Wednesday, September 22, 2021

Increase the proportion of loans to low-credit borrowers to 30%

The government will expand the portion of credit loans to medium and low-credit banks by more than 30%, and cut the Sunshine Loan 17 interest rate by 2 percentage points for the lowest-credit borrowers.

“We will launch the Sunshine Loan 15 by supplying safety net loan III, an alternative product for existing high-interest loans, which exceeds 20% a year, to ease the burden on ordinary people, down 2 percentage points from 17.9% by 2 percentage points,” said Lee Eok-won, the first vice minister of the Ministry of Strategy and Finance, attending the ” Innovation Growth Strategy Meeting and Policy Inspection Meeting and the Korea Version New Deal Inspection Meeting and Price Relations Vice Ministers’ Meeting” held at the Seoul Government Complex on the 9th.

This is the second measure of pressure from the financial authorities following the Financial Services Commission’s announcement earlier in May that it would penalize Internet banks in approving and licensing 폰테크 new businesses if they do not raise the portion of loans to mid- and low-credit borrowers among credit loans from 12 percent at the time to more than 30 percent at the end of 2023.

“We will revise the requirements so that medium-interest loans are supplied mainly to mid- and low-credit borrowers,” vice-minister Lee said. “We will give incentives such as lowering the ceiling on brokerage fees by 1 percentage point and selecting the best lenders for the working class to allow bank loans.”.

On the same day, the government announced its plan to do its best to enhance financial accessibility for ordinary people by supporting the repayment of low interest rates by establishing an alternative loan infrastructure for the entire () financial sector that allows non-face-to-face and one-stop alternative loans, while operating a four-month pan-government special eradication period until October.

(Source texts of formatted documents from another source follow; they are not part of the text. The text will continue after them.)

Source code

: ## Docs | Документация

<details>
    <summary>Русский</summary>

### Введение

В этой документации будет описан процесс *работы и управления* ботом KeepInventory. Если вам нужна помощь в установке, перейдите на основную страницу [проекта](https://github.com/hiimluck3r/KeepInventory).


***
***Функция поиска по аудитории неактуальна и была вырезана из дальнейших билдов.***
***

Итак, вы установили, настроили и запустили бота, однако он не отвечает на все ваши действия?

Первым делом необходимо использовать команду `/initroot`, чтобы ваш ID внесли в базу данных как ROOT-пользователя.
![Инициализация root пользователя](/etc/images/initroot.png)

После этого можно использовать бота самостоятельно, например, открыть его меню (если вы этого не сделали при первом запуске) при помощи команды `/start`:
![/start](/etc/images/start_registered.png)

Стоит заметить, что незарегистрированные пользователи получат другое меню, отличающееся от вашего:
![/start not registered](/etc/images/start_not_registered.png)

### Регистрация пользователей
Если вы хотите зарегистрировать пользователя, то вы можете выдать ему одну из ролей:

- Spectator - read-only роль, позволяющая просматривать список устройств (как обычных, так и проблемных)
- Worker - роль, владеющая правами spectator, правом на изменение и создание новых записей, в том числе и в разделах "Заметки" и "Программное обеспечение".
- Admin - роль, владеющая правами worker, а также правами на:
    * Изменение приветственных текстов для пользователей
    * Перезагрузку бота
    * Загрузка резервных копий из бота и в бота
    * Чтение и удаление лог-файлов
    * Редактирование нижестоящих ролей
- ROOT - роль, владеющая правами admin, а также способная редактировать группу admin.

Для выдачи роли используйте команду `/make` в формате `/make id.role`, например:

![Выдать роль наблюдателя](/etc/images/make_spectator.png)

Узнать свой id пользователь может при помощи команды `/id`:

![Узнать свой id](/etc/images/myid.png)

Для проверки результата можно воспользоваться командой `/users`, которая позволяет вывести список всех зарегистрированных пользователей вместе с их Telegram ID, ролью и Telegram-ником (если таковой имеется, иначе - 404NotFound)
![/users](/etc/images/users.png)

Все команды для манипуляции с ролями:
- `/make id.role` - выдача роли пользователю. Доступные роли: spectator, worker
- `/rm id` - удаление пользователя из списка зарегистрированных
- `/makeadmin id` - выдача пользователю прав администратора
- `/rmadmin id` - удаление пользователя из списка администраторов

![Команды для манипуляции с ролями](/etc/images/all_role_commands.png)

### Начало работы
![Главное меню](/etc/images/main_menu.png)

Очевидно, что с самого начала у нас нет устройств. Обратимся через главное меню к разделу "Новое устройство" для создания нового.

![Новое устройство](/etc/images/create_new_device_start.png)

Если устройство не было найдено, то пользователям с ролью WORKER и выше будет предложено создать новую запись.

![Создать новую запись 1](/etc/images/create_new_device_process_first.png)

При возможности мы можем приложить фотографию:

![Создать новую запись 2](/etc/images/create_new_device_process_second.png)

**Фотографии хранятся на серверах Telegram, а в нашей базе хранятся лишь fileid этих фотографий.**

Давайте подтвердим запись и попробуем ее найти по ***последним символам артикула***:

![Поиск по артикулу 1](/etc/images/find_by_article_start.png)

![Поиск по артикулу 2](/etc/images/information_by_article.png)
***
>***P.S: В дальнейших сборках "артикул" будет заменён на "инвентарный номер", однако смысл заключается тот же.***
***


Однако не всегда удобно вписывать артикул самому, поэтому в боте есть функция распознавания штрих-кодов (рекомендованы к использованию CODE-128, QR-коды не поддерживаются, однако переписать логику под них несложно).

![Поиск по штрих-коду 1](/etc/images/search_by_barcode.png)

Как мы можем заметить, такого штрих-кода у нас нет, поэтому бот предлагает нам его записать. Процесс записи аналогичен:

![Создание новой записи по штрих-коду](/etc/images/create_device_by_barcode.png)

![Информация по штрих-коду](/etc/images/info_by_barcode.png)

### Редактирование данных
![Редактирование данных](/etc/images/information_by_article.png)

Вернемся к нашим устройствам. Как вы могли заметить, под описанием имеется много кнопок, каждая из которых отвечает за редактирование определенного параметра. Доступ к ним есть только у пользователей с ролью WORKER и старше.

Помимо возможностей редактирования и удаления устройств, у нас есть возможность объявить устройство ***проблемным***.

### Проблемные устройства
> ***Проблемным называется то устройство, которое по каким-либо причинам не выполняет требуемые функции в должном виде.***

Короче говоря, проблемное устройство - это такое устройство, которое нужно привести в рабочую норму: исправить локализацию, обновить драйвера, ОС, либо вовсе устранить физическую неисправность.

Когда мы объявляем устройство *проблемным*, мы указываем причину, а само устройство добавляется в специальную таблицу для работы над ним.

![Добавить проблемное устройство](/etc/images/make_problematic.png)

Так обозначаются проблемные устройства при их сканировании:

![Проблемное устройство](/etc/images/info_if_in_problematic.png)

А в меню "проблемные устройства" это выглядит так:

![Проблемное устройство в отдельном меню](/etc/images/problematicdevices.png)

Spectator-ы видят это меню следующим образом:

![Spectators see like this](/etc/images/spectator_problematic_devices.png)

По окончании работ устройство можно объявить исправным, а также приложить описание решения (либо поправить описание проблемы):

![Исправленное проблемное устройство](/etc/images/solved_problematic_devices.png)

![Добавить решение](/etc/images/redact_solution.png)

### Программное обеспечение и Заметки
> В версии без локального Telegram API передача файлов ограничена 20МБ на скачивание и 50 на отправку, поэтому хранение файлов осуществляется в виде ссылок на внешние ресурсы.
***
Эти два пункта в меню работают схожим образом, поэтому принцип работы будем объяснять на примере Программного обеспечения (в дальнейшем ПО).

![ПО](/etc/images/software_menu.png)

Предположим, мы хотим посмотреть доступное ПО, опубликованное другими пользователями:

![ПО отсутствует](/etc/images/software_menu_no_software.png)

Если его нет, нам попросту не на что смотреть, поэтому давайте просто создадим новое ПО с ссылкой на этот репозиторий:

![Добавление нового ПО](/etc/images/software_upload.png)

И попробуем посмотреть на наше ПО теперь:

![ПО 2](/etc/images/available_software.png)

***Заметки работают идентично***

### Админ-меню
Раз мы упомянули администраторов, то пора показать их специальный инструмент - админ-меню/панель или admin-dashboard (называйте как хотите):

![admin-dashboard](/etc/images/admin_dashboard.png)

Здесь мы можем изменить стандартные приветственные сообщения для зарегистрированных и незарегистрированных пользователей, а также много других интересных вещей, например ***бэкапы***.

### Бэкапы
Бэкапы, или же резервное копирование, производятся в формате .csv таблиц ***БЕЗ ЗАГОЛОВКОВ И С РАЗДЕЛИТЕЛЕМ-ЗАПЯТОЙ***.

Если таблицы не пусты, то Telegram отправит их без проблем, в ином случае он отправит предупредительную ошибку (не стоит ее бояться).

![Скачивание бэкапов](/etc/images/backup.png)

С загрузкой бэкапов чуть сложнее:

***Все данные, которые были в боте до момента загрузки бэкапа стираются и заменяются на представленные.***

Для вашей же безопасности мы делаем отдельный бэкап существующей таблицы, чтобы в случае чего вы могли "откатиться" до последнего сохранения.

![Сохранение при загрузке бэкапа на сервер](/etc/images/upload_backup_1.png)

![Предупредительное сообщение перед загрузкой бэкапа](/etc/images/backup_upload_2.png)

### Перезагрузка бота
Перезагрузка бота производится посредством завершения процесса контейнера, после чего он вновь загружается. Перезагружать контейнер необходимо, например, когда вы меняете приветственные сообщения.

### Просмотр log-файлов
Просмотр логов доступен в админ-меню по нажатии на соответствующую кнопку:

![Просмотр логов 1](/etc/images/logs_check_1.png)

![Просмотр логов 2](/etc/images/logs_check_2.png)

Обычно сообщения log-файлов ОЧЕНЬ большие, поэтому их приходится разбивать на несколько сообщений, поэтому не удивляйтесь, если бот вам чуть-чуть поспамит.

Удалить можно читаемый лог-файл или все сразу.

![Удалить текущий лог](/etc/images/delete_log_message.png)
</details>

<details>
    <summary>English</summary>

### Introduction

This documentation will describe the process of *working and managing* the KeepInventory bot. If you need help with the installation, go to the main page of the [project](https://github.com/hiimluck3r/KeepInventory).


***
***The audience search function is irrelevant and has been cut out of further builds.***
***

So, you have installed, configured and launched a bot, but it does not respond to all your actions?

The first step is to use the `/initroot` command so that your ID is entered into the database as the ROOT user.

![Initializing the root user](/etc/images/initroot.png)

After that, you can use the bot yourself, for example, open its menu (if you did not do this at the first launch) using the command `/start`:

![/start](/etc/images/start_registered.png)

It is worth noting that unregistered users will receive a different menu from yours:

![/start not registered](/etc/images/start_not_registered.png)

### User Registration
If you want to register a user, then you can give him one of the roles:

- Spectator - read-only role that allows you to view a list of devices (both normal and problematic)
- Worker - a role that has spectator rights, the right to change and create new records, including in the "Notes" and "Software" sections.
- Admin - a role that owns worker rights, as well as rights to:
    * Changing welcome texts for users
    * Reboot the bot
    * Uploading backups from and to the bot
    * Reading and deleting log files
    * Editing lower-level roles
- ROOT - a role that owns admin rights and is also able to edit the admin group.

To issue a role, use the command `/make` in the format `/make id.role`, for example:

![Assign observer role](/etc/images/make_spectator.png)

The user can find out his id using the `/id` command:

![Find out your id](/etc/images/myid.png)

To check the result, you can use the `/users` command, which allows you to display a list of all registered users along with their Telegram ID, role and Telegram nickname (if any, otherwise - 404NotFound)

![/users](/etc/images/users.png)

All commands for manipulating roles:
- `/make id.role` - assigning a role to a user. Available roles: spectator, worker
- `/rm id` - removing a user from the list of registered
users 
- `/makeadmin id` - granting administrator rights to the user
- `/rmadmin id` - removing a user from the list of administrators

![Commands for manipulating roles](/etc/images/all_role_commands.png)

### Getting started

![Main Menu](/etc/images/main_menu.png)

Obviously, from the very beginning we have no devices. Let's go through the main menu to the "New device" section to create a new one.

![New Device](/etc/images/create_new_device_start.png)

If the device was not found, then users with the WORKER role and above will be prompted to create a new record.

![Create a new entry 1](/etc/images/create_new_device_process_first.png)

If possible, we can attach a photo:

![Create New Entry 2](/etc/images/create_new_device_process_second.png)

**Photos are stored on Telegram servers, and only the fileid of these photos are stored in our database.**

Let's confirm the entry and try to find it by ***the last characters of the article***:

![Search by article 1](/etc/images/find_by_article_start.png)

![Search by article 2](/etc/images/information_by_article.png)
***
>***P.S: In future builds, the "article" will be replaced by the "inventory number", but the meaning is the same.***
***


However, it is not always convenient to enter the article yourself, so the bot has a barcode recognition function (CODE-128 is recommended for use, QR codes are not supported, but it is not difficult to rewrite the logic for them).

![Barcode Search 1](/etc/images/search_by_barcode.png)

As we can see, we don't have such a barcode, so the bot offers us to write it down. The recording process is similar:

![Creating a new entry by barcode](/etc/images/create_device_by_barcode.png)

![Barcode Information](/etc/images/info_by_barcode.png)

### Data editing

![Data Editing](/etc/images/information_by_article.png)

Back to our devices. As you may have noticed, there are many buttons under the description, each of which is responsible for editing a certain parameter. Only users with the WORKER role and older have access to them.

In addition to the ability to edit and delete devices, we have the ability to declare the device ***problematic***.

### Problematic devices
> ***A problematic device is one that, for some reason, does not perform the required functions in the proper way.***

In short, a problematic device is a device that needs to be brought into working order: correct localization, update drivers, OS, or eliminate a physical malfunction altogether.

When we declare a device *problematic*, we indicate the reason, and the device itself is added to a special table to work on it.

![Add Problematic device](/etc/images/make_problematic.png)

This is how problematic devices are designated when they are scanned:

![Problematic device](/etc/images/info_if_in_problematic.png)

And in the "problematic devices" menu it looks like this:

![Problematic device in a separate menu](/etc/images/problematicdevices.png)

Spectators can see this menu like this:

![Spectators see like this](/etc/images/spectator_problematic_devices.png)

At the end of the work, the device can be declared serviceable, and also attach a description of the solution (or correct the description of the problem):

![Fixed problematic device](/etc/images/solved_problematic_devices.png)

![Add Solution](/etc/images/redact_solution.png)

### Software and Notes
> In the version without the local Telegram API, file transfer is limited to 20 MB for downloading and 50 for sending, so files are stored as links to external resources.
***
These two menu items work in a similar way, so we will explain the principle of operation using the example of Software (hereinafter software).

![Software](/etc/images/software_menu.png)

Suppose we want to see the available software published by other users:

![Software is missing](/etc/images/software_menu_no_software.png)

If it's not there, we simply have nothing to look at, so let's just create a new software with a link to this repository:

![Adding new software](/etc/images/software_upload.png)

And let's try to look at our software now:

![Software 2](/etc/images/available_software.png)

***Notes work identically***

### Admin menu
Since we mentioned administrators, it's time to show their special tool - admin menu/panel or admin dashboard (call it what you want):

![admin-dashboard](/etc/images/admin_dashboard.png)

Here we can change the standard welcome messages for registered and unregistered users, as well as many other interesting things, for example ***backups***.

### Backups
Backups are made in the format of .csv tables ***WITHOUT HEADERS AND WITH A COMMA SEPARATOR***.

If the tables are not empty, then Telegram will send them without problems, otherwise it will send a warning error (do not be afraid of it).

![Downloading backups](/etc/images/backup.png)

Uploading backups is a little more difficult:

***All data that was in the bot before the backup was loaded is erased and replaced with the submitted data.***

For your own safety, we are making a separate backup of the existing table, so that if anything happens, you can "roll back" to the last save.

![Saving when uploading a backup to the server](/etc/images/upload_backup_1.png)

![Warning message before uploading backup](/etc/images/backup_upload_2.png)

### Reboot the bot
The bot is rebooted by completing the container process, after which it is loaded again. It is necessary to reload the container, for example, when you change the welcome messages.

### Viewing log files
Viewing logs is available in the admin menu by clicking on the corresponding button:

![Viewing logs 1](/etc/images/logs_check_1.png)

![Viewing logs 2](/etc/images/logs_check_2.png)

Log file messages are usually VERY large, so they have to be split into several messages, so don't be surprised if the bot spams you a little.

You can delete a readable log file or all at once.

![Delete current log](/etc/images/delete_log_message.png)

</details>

“We think there will be a balloon effect after the DSR expansion, but we need to know over time how much it will be distributed by each industry,” an official from the financial sector said. “There is no significant change in figures because loans actually take at least a few days to weeks to execute loans compared to deposits. We need more time to be reflected in the market.”.

“Compared to other financial companies, there are no other credit policies and government policies are changing, so it is necessary to respond flexibly,” another official from the mutual financial sector said. “Other than that, the total amount of loans itself is large, so risk management is important.”.

The total credit of savings banks also reached 77.6 trillion won last year, up 19.4 percent (12.6 trillion won) from 65 trillion won a year earlier. Among them, household loans rose 21.1% (5.5 trillion won) to 31.6 trillion won, with credit loans at the center, while corporate loans jumped 16.1% (6 trillion won) to 43.2 trillion won.

However, there are as many concerns as increased loans. An official at a savings bank said, “Since the legal maximum interest rate has been lowered to 20 percent and savings banks have total regulations, it is honestly difficult to increase loans until the third quarter of this year, but we don’t know how aggressive operation will be carried out in the fourth quarter, but at the moment, we don’t know how big the risk will be.”.